Search the data for the word "parseHeader" and copy every line that contains it.

Extracted records
-*-*-

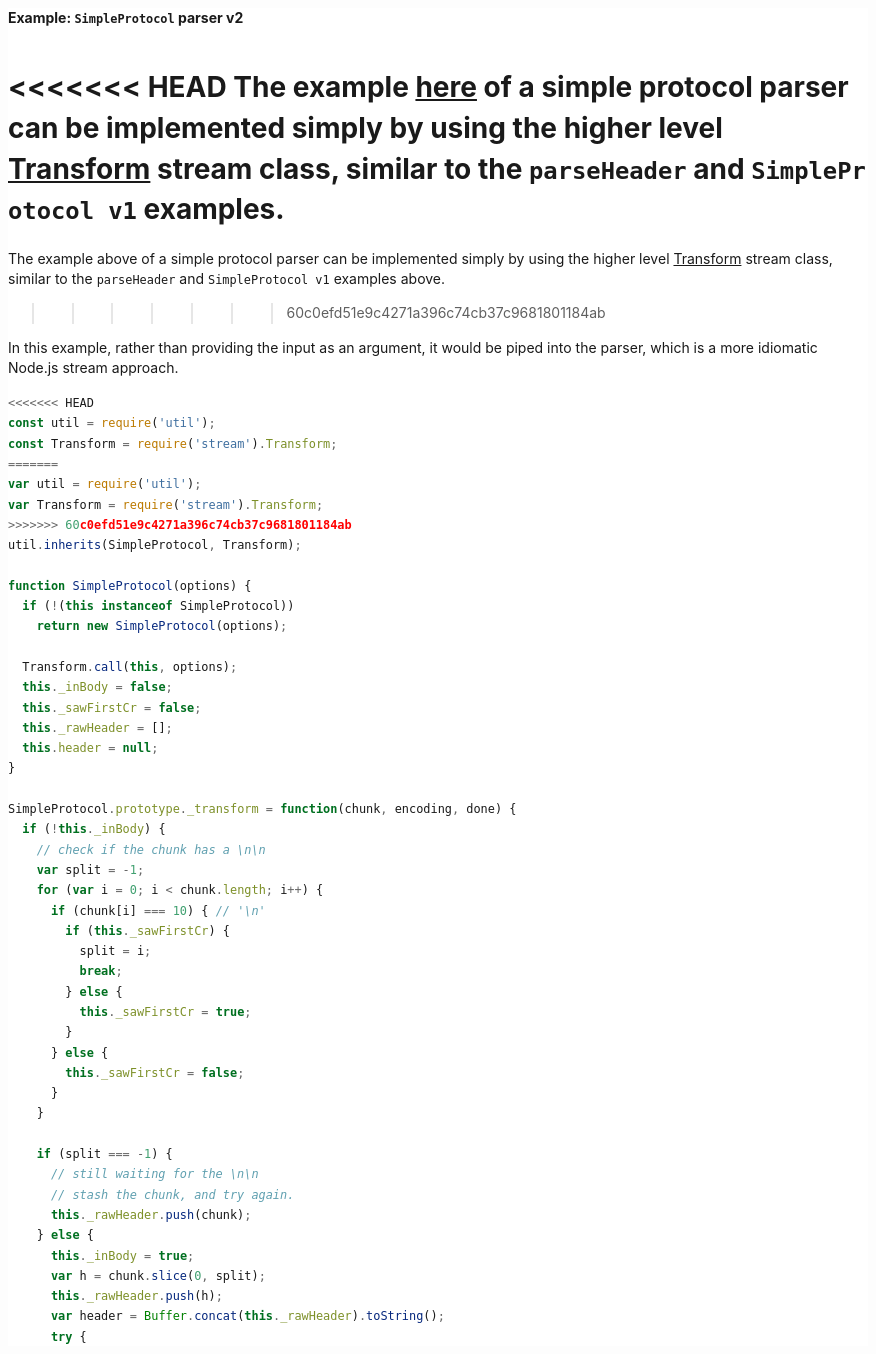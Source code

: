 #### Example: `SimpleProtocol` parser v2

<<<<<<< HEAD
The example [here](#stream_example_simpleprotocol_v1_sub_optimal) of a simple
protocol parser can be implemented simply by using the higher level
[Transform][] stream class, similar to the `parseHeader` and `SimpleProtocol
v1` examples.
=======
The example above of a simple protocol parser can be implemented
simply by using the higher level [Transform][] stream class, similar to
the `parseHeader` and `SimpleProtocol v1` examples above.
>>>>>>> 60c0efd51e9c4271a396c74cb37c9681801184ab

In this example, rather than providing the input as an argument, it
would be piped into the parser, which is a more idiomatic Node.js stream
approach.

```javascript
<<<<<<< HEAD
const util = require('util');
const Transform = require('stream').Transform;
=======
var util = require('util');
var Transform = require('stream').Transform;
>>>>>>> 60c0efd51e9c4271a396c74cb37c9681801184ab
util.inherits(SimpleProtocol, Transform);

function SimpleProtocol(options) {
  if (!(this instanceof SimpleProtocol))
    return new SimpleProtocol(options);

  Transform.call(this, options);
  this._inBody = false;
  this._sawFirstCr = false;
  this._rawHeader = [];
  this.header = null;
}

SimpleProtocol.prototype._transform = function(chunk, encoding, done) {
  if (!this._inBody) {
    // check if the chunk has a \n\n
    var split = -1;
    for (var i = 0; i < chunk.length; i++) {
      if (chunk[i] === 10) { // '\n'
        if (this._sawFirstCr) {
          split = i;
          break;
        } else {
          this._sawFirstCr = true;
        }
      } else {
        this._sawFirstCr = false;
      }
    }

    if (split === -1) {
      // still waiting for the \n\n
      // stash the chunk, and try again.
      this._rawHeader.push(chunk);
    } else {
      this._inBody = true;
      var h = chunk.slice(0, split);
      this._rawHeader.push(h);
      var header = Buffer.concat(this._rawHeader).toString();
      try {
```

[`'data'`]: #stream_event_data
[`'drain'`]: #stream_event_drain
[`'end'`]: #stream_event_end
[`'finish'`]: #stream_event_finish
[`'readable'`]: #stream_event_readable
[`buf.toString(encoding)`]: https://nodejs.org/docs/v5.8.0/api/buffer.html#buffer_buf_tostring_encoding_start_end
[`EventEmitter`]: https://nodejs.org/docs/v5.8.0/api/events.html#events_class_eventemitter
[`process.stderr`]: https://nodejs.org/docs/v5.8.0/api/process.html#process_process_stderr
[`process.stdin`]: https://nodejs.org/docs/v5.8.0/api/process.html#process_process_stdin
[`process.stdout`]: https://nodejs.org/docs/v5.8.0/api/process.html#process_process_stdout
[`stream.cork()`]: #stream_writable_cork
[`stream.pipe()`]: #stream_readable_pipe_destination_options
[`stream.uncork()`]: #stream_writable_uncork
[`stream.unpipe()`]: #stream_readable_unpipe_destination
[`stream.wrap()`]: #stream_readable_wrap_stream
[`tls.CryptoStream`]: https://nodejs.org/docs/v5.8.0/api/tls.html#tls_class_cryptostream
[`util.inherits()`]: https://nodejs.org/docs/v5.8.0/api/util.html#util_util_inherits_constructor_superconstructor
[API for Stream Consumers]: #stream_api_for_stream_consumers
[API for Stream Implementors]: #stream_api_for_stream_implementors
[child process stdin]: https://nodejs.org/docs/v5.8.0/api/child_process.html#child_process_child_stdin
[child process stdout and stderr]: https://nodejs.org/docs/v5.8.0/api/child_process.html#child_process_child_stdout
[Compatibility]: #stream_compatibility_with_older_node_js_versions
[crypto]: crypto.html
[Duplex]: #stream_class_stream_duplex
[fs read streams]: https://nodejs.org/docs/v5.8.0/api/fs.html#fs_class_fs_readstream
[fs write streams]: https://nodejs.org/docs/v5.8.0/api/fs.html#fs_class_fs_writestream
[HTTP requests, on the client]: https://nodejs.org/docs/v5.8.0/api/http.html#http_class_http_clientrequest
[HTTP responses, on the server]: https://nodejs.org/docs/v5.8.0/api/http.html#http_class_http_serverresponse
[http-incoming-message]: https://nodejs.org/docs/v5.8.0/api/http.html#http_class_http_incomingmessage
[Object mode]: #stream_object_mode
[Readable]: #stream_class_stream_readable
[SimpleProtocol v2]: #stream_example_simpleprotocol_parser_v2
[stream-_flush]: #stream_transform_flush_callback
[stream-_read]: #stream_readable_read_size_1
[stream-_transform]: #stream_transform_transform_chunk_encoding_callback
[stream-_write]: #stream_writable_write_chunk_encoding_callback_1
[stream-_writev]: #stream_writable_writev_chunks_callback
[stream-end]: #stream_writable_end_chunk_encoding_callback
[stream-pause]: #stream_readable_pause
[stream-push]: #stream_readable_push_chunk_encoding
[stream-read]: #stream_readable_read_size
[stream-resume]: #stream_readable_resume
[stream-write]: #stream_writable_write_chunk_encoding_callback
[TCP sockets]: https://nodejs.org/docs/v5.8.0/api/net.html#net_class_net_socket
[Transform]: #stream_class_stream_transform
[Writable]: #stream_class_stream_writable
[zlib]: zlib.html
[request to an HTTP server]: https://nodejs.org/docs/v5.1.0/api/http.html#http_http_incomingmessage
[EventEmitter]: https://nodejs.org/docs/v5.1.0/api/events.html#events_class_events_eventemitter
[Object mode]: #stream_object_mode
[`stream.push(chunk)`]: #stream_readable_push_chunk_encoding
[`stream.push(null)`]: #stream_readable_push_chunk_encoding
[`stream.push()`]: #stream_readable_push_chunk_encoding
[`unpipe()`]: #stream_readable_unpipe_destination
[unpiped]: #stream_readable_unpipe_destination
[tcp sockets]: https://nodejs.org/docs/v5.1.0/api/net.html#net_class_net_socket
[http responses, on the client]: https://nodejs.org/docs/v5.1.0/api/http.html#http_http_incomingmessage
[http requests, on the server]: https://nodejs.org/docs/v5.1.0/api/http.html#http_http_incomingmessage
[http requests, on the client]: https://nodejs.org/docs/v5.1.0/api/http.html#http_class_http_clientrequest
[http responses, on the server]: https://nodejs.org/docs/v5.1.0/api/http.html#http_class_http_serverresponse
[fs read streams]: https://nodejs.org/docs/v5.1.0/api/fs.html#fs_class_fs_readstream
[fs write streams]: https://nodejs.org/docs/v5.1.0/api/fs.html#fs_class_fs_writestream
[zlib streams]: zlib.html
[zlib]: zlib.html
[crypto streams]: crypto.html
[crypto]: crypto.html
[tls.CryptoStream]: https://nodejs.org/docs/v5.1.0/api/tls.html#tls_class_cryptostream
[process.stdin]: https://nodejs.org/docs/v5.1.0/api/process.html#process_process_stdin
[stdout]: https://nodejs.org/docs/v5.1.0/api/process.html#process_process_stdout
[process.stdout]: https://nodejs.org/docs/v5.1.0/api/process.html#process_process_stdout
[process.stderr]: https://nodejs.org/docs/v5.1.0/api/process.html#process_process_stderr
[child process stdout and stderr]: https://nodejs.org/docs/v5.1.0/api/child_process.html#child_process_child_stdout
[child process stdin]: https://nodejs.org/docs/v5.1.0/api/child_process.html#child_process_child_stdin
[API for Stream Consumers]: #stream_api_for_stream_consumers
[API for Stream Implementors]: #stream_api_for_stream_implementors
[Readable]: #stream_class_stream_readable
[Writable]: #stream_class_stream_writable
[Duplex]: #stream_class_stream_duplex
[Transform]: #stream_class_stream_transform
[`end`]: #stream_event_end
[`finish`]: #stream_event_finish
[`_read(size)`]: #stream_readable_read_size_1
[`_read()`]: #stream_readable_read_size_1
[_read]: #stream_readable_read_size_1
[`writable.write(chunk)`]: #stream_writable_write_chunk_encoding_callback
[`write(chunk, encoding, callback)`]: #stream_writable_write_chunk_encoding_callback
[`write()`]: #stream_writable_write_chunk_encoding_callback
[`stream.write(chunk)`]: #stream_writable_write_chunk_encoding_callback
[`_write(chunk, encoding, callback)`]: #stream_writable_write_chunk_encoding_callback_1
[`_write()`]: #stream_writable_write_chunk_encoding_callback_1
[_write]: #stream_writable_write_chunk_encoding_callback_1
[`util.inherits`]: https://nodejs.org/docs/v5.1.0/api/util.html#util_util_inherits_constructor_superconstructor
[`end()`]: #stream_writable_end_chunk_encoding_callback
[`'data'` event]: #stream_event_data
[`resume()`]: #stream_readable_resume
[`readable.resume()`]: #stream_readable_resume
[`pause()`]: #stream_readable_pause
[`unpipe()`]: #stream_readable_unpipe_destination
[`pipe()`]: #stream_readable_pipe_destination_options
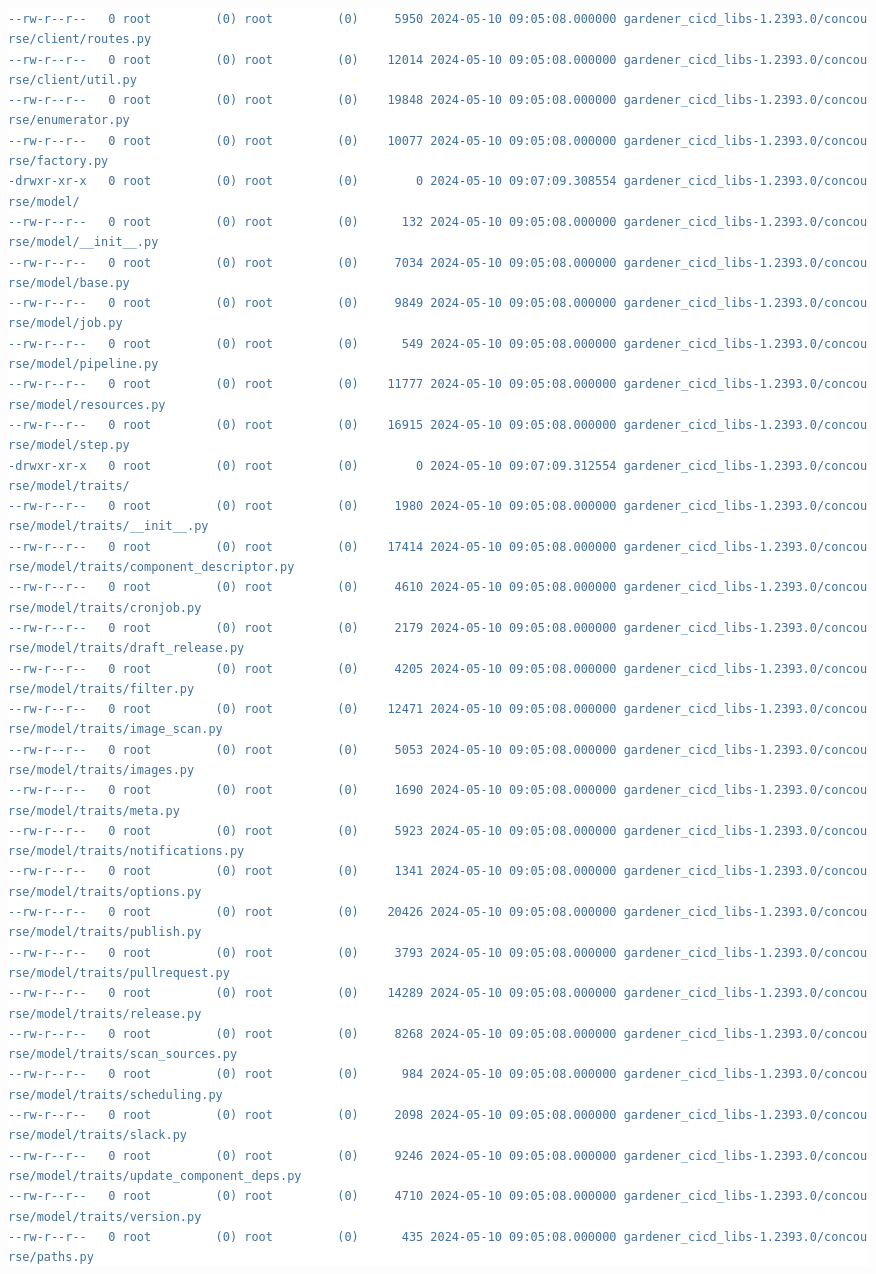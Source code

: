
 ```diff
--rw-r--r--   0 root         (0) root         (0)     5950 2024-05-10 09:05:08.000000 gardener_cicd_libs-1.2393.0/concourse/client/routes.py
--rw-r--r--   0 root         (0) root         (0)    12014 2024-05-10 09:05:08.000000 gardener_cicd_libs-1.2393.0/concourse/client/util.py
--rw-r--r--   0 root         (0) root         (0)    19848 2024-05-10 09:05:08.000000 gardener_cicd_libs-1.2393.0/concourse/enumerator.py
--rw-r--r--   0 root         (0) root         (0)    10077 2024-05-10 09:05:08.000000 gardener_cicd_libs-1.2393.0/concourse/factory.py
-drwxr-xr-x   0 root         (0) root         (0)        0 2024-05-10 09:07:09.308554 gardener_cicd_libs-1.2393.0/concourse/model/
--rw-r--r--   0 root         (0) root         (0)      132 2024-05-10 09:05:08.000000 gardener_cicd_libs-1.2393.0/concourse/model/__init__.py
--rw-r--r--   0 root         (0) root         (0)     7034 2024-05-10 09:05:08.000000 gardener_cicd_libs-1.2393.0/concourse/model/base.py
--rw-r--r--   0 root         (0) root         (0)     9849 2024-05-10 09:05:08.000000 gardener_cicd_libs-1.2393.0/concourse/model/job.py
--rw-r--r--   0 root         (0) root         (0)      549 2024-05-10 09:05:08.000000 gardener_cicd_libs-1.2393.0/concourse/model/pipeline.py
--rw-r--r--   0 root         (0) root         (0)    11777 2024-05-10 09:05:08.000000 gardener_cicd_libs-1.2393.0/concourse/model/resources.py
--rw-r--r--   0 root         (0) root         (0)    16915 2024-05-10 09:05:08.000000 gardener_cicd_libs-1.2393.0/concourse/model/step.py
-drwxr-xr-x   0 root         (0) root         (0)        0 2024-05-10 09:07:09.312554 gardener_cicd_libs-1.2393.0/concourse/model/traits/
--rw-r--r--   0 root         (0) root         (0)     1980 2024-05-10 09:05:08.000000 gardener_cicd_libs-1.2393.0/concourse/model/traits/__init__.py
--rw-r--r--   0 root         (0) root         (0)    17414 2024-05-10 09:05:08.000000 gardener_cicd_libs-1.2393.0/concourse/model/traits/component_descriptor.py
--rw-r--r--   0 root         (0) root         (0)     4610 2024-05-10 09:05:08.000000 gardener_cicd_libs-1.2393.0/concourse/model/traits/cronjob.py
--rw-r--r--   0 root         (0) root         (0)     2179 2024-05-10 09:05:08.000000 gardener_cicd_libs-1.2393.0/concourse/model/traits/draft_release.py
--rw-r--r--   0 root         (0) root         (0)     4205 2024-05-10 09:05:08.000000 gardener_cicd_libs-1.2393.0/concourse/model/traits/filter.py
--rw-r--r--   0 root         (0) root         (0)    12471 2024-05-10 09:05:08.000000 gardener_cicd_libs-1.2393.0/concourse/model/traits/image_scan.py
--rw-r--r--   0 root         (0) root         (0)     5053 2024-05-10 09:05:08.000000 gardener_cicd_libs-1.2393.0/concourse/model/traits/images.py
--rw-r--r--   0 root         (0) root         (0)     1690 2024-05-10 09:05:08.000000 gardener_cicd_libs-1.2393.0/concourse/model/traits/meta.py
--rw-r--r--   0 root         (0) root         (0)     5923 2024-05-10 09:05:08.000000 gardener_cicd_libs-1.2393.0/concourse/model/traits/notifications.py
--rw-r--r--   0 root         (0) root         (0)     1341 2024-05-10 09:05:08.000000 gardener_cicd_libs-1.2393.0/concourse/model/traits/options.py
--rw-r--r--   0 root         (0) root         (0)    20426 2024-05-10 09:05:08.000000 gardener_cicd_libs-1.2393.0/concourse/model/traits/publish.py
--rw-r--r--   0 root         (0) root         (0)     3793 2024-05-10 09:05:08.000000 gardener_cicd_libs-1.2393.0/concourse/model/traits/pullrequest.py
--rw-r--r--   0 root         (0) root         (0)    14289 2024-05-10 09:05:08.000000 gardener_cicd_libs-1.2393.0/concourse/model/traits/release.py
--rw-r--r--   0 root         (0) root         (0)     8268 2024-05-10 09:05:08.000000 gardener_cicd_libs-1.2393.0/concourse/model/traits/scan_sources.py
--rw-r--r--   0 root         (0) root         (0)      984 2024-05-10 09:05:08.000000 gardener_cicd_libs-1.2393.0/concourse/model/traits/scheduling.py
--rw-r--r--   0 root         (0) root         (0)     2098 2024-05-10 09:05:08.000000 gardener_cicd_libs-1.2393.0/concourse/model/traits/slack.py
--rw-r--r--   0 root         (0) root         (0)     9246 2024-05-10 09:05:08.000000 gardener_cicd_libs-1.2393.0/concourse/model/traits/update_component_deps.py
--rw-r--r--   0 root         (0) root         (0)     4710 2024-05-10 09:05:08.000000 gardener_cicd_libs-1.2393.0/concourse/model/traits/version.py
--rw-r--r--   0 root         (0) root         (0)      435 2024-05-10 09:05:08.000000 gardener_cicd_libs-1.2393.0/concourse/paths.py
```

-*-*-

Output of the exercise:
[Transform][] stream class, similar to the `parseHeader` and `SimpleProtocol
the `parseHeader` and `SimpleProtocol v1` examples above.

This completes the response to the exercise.